Supplied material
**********

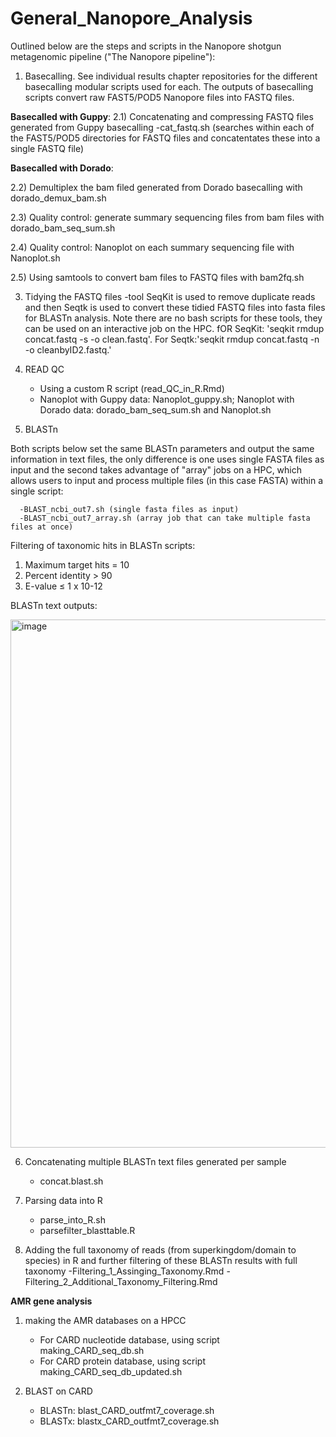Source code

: # General_Nanopore_Analysis

Outlined below are the steps and scripts in the Nanopore shotgun metagenomic pipeline ("The Nanopore pipeline"):

1) Basecalling. See individual results chapter repositories for the different basecalling modular scripts used for each. The outputs of basecalling scripts convert raw FAST5/POD5 Nanopore files into FASTQ files.

**Basecalled with Guppy**:
2.1) Concatenating and compressing FASTQ files generated from Guppy basecalling
      -cat_fastq.sh (searches within each of the FAST5/POD5 directories for FASTQ files and concatentates these into a single FASTQ file)

**Basecalled with Dorado**:

2.2) Demultiplex the bam filed generated from Dorado basecalling with dorado_demux_bam.sh

2.3) Quality control: generate summary sequencing files from bam files with dorado_bam_seq_sum.sh

2.4) Quality control: Nanoplot on each summary sequencing file with Nanoplot.sh 

2.5) Using samtools to convert bam files to FASTQ files with bam2fq.sh


3) Tidying the FASTQ files
      -tool SeqKit is used to remove duplicate reads and then Seqtk is used to convert these tidied FASTQ files into fasta files for BLASTn analysis. Note there are no bash scripts for these tools, they can be used on an interactive job on the HPC. fOR SeqKit: 'seqkit rmdup concat.fastq -s -o clean.fastq'. For Seqtk:'seqkit rmdup concat.fastq -n -o cleanbyID2.fastq.'
   
4) READ QC
      - Using a custom R script (read_QC_in_R.Rmd)
      - Nanoplot with Guppy data: Nanoplot_guppy.sh; Nanoplot with Dorado data: dorado_bam_seq_sum.sh and Nanoplot.sh
        
5) BLASTn
   
 Both scripts below set the same BLASTn parameters and output the same information in text files, the only difference is one uses single FASTA files as input and the second takes advantage of "array" jobs on a HPC, which allows users to input and process multiple files (in this case FASTA) within a single script:

      -BLAST_ncbi_out7.sh (single fasta files as input)
      -BLAST_ncbi_out7_array.sh (array job that can take multiple fasta files at once)


Filtering of taxonomic hits in BLASTn scripts:
1.	Maximum target hits = 10
2.	Percent identity > 90
3.	E-value ≤ 1 x 10-12

BLASTn text outputs:


<img width="670" height="845" alt="image" src="https://github.com/user-attachments/assets/b2a242e3-a118-436f-9a01-dccc07171d60" />

6) Concatenating multiple BLASTn text files generated per sample
      - concat.blast.sh
        
7) Parsing data into R
      - parse_into_R.sh
      - parsefilter_blasttable.R

8) Adding the full taxonomy of reads (from superkingdom/domain to species) in R and further filtering of these BLASTn results with full taxonomy
   -Filtering_1_Assinging_Taxonomy.Rmd
   -Filtering_2_Additional_Taxonomy_Filtering.Rmd
   
 **AMR gene analysis**
 
 1) making the AMR databases on a HPCC
    - For CARD nucleotide database, using script making_CARD_seq_db.sh
    - For CARD protein database, using script making_CARD_seq_db_updated.sh

 2) BLAST on CARD
    -   BLASTn: blast_CARD_outfmt7_coverage.sh
    -   BLASTx: blastx_CARD_outfmt7_coverage.sh 
         
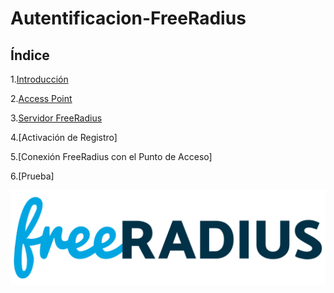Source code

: # Autentificacion-FreeRadius

## Índice

1.[Introducción](https://github.com/anamontejo95/Autentificacion-FreeRadius/blob/main/introduccion.md) 

2.[Access Point](https://github.com/anamontejo95/Autentificacion-FreeRadius/blob/main/ap.md) 

3.[Servidor FreeRadius](https://github.com/anamontejo95/Autentificacion-FreeRadius/blob/main/freeradius.md)  

4.[Activación de Registro]

5.[Conexión FreeRadius con el Punto de Acceso]  

6.[Prueba]  

![a](https://github.com/anamontejo95/Autentificacion-FreeRadius/blob/main/imagenes/freeradius.png)
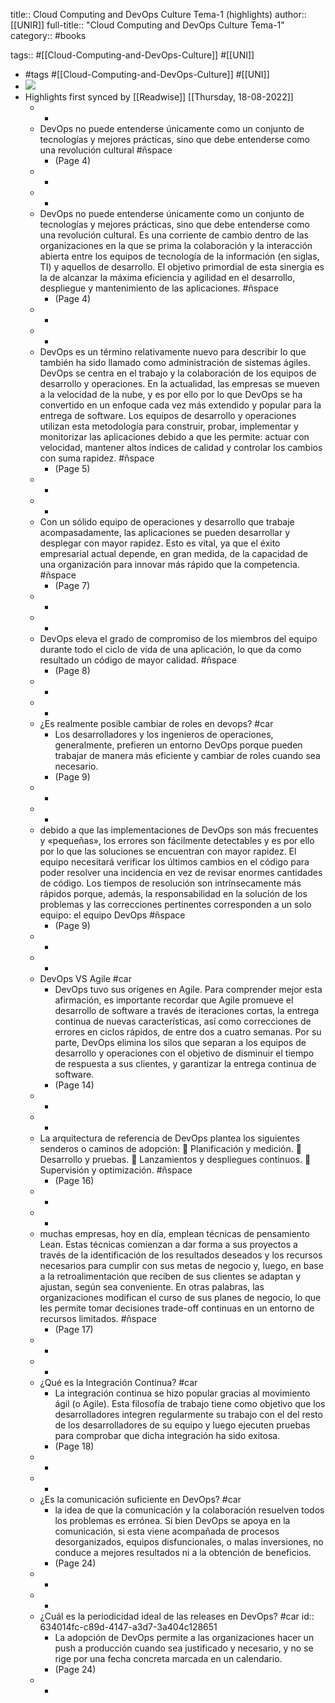 title:: Cloud Computing and DevOps Culture Tema-1 (highlights)
author:: [[UNIR]]
full-title:: "Cloud Computing and DevOps Culture Tema-1"
category:: #books

tags:: #[[Cloud-Computing-and-DevOps-Culture]] #[[UNI]]

- #tags #[[Cloud-Computing-and-DevOps-Culture]] #[[UNI]]
- ![](https://readwise-assets.s3.amazonaws.com/media/uploaded_book_covers/profile_22942/bf57938b-ea5e-4c79-95a5-518e666f45a5.jpg)
- Highlights first synced by [[Readwise]] [[Thursday, 18-08-2022]]
	- -
	- DevOps  no  puede  entenderse  únicamente  como  un  conjunto  de  tecnologías  y mejores prácticas, sino que debe entenderse como una revolución cultural #ñspace
		- (Page 4)
	- -
	- -
	- DevOps  no  puede  entenderse  únicamente  como  un  conjunto  de  tecnologías  y mejores prácticas, sino que debe entenderse como una revolución cultural. Es una corriente de cambio dentro de las organizaciones en la que se prima la colaboración y  la  interacción  abierta  entre  los  equipos  de  tecnología  de  la  información  (en siglas, TI)  y  aquellos  de  desarrollo.  El  objetivo  primordial  de  esta  sinergia  es  la  de alcanzar la máxima eficiencia y agilidad en el desarrollo, despliegue y mantenimiento de las aplicaciones. #ñspace
		- (Page 4)
	- -
	- -
	- DevOps  es  un término  relativamente nuevo para  describir  lo  que  también ha  sido llamado como administración de sistemas ágiles. DevOps se centra en el trabajo y la colaboración de los equipos de desarrollo y operaciones. En la actualidad, las empresas se mueven a la velocidad de la nube, y es por ello por lo que DevOps se ha convertido en un enfoque cada vez más extendido y popular para  la entrega de  software.  Los  equipos  de  desarrollo  y operaciones utilizan  esta metodología  para  construir,  probar,  implementar  y  monitorizar  las  aplicaciones debido a que les permite: actuar con velocidad, mantener altos índices de calidad y controlar los cambios con suma rapidez. #ñspace
		- (Page 5)
	- -
	- -
	- Con un sólido equipo de operaciones y desarrollo que trabaje acompasadamente, las aplicaciones se pueden desarrollar y desplegar con mayor rapidez. Esto es vital, ya que el éxito empresarial actual depende, en gran medida, de la capacidad de una organización para innovar más rápido que la competencia. #ñspace
		- (Page 7)
	- -
	- -
	- DevOps  eleva  el  grado  de  compromiso  de  los miembros  del  equipo  durante  todo  el  ciclo  de  vida  de  una  aplicación,  lo  que  da como  resultado  un  código  de  mayor  calidad. #ñspace
		- (Page 8)
	- -
	- -
	- ¿Es realmente posible cambiar de roles en devops? #car
		- Los desarrolladores y los ingenieros de operaciones, generalmente, prefieren un entorno DevOps porque pueden trabajar de manera más eficiente y cambiar de roles cuando sea necesario.
		- (Page 9)
	- -
	- -
	- debido a que las implementaciones de DevOps son más frecuentes y «pequeñas», los errores son fácilmente detectables y es por ello por lo que las soluciones se encuentran con mayor rapidez. El equipo necesitará verificar los últimos cambios en el código para poder resolver una incidencia en vez de  revisar  enormes  cantidades  de  código.  Los  tiempos  de  resolución  son intrínsecamente más rápidos porque, además, la responsabilidad en la solución de los  problemas  y  las  correcciones  pertinentes  corresponden  a  un  solo  equipo:  el equipo DevOps #ñspace
		- (Page 9)
	- -
	- -
	- DevOps VS Agile #car
		- DevOps  tuvo  sus  orígenes  en  Agile.  Para  comprender  mejor  esta  afirmación,  es importante  recordar  que  Agile  promueve  el  desarrollo  de  software  a  través  de iteraciones  cortas, la  entrega  continua  de  nuevas  características,  así  como correcciones  de  errores  en  ciclos  rápidos,  de  entre  dos  a  cuatro  semanas.  Por  su parte, DevOps elimina los silos que separan a los equipos de desarrollo y operaciones con  el  objetivo  de  disminuir  el  tiempo  de  respuesta  a  sus  clientes,  y  garantizar  la entrega continua de software.
		- (Page 14)
	- -
	- -
	- La arquitectura de referencia de DevOps plantea los siguientes senderos o caminos de adopción:   Planificación y medición.   Desarrollo y pruebas.   Lanzamientos y despliegues continuos.   Supervisión y optimización. #ñspace
		- (Page 16)
	- -
	- -
	- muchas empresas, hoy en día, emplean técnicas de pensamiento Lean. Estas técnicas comienzan a dar forma a sus proyectos a través de la identificación de los resultados deseados y los recursos necesarios para cumplir con sus metas de negocio y, luego, en base a la retroalimentación que reciben de sus clientes se adaptan y ajustan, según sea  conveniente.  En  otras  palabras,  las  organizaciones  modifican  el  curso  de  sus planes  de  negocio,  lo  que  les  permite  tomar  decisiones  trade-off  continuas  en  un entorno de recursos limitados. #ñspace
		- (Page 17)
	- -
	- -
	- ¿Qué es la Integración Continua? #car
		- La integración  continua  se  hizo  popular  gracias  al  movimiento  ágil  (o  Agile).  Esta filosofía  de  trabajo  tiene  como  objetivo  que los  desarrolladores integren regularmente su trabajo con el del resto de los desarrolladores de su equipo y luego ejecuten pruebas para comprobar que dicha integración ha sido exitosa.
		- (Page 18)
	- -
	- -
	- ¿Es la comunicación suficiente en DevOps? #car
		- la  idea  de  que  la  comunicación  y  la colaboración resuelven todos los problemas es errónea. Si bien DevOps se apoya en la  comunicación,  si  esta  viene  acompañada  de  procesos  desorganizados,  equipos disfuncionales,  o  malas  inversiones,  no  conduce  a  mejores  resultados  ni  a  la obtención de beneficios.
		- (Page 24)
	- -
	- -
	- ¿Cuál es la periodicidad ideal de las releases en DevOps? #car
	  id:: 634014fc-c89d-4147-a3d7-3a404c128651
		- La  adopción  de DevOps  permite  a  las  organizaciones  hacer  un  push  a  producción  cuando  sea justificado  y  necesario,  y  no  se  rige  por  una  fecha  concreta  marcada  en  un calendario.
		- (Page 24)
	- -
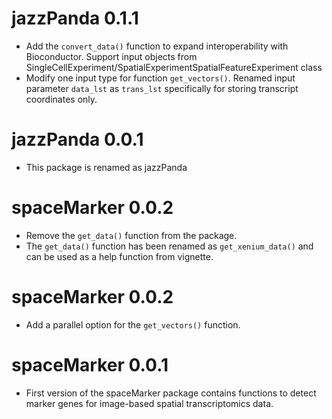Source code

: # jazzPanda 0.1.1
* Add the `convert_data()` function to expand interoperability with 
Bioconductor. Support input objects from 
SingleCellExperiment/SpatialExperimentSpatialFeatureExperiment class 
* Modify one input type for function `get_vectors()`. 
Renamed input parameter `data_lst` as `trans_lst` specifically for storing
transcript coordinates only. 


# jazzPanda 0.0.1
* This package is renamed as jazzPanda 

# spaceMarker 0.0.2

* Remove the `get_data()` function from the package. 
* The `get_data()` function has been renamed as `get_xenium_data()` and 
    can be used as a help function from vignette. 

# spaceMarker 0.0.2

* Add a parallel option for the `get_vectors()` function. 

# spaceMarker 0.0.1

* First version of the spaceMarker package contains functions to detect marker
genes for image-based spatial transcriptomics data. 
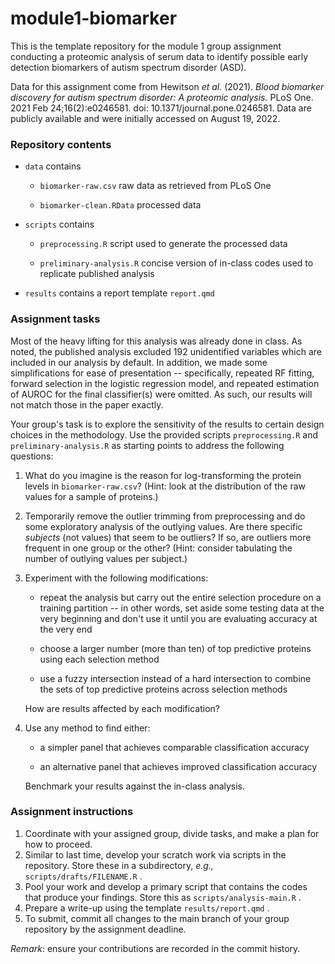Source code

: # module1-biomarker

This is the template repository for the module 1 group assignment conducting a proteomic analysis of serum data to identify possible early detection biomarkers of autism spectrum disorder (ASD).

Data for this assignment come from Hewitson *et al.* (2021). *Blood biomarker discovery for autism spectrum disorder: A proteomic analysis.* PLoS One. 2021 Feb 24;16(2):e0246581. doi: 10.1371/journal.pone.0246581. Data are publicly available and were initially accessed on August 19, 2022.

### Repository contents

-   `data` contains

    -   `biomarker-raw.csv` raw data as retrieved from PLoS One

    -   `biomarker-clean.RData` processed data

-   `scripts` contains

    -   `preprocessing.R` script used to generate the processed data

    -   `preliminary-analysis.R` concise version of in-class codes used to replicate published analysis

-   `results` contains a report template `report.qmd`

### Assignment tasks

Most of the heavy lifting for this analysis was already done in class. As noted, the published analysis excluded 192 unidentified variables which are included in our analysis by default. In addition, we made some simplifications for ease of presentation -- specifically, repeated RF fitting, forward selection in the logistic regression model, and repeated estimation of AUROC for the final classifier(s) were omitted. As such, our results will not match those in the paper exactly.

Your group's task is to explore the sensitivity of the results to certain design choices in the methodology. Use the provided scripts `preprocessing.R` and `preliminary-analysis.R` as starting points to address the following questions:

1.  What do you imagine is the reason for log-transforming the protein levels in `biomarker-raw.csv`? (Hint: look at the distribution of the raw values for a sample of proteins.)

2.  Temporarily remove the outlier trimming from preprocessing and do some exploratory analysis of the outlying values. Are there specific *subjects* (not values) that seem to be outliers? If so, are outliers more frequent in one group or the other? (Hint: consider tabulating the number of outlying values per subject.)

3.  Experiment with the following modifications:

    -   repeat the analysis but carry out the entire selection procedure on a training partition -- in other words, set aside some testing data at the very beginning and don't use it until you are evaluating accuracy at the very end

    -   choose a larger number (more than ten) of top predictive proteins using each selection method

    -   use a fuzzy intersection instead of a hard intersection to combine the sets of top predictive proteins across selection methods

    How are results affected by each modification?

4.  Use any method to find either:

    -   a simpler panel that achieves comparable classification accuracy

    -   an alternative panel that achieves improved classification accuracy

    Benchmark your results against the in-class analysis.

### Assignment instructions

1.  Coordinate with your assigned group, divide tasks, and make a plan for how to proceed.
2.  Similar to last time, develop your scratch work via scripts in the repository. Store these in a subdirectory, *e.g.,* `scripts/drafts/FILENAME.R` .
3.  Pool your work and develop a primary script that contains the codes that produce your findings. Store this as `scripts/analysis-main.R` .
4.  Prepare a write-up using the template `results/report.qmd` .
5.  To submit, commit all changes to the main branch of your group repository by the assignment deadline.

*Remark*: ensure your contributions are recorded in the commit history.
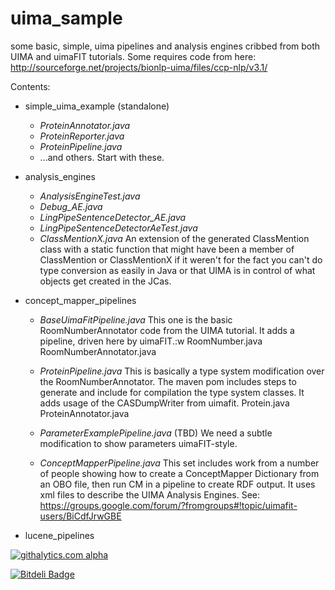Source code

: uima_sample
===========

some basic, simple, uima pipelines and analysis engines cribbed from
both UIMA and uimaFIT tutorials. Some requires code from here:
http://sourceforge.net/projects/bionlp-uima/files/ccp-nlp/v3.1/

Contents:
* simple_uima_example (standalone)
	* *ProteinAnnotator.java*
	* *ProteinReporter.java*
	* *ProteinPipeline.java*
	* ...and others. Start with these.

* analysis_engines
	* *AnalysisEngineTest.java*
	* *Debug_AE.java*
	* *LingPipeSentenceDetector_AE.java*
	* *LingPipeSentenceDetectorAeTest.java*
	* *ClassMentionX.java* An extension of the generated ClassMention class with a static function that might have been a member of ClassMention or ClassMentionX if it weren't for the fact you can't do type conversion as easily in Java or that UIMA is in control of what objects get created in the JCas.
  
* concept_mapper_pipelines
	* *BaseUimaFitPipeline.java* This one is the basic RoomNumberAnnotator code from the UIMA tutorial.  It adds a pipeline, driven here by uimaFIT.:w RoomNumber.java RoomNumberAnnotator.java

	* *ProteinPipeline.java* This is basically a type system modification over the RoomNumberAnnotator.  The maven pom includes steps to generate and include for compilation the type system classes.  It adds usage of the CASDumpWriter from uimafit.  Protein.java ProteinAnnotator.java

	* *ParameterExamplePipeline.java* (TBD) We need a subtle modification to show parameters uimaFIT-style.

	* *ConceptMapperPipeline.java* This set includes work from a number of people showing how to create a ConceptMapper Dictionary from an OBO file, then run CM in a pipeline to create RDF output.  It uses xml files to describe the UIMA Analysis Engines.  See: https://groups.google.com/forum/?fromgroups#!topic/uimafit-users/BiCdfJrwGBE

* lucene_pipelines
 
[![githalytics.com alpha](https://cruel-carlota.pagodabox.com/51326b276ac97a08eefd1f7b010eea0e "githalytics.com")](http://githalytics.com/croeder/uima_sample)


[![Bitdeli Badge](https://d2weczhvl823v0.cloudfront.net/croeder/uima_sample/trend.png)](https://bitdeli.com/free "Bitdeli Badge")

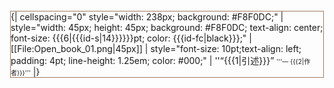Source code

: <div style="float: right; border:solid #A27B62 1px; margin: 1px;">
{| cellspacing="0" style="width: 238px; background: #F8F0DC;"
| style="width: 45px; height: 45px; background: #F8F0DC; text-align: center; font-size: {{{6|{{{id-s|14}}}}}}pt; color: {{{id-fc|black}}};" | [[File:Open_book_01.png|45px]]
| style="font-size: 10pt;text-align: left; padding: 4pt; line-height: 1.25em; color: #000;" | ''“{{{1|引述}}}”
<font size=1>'''— {{{2|作者}}}'''</font size>
|}</div>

**********

What to do
Working from the material above, state how many lines contain "Store"; give only the number.

Answer below
2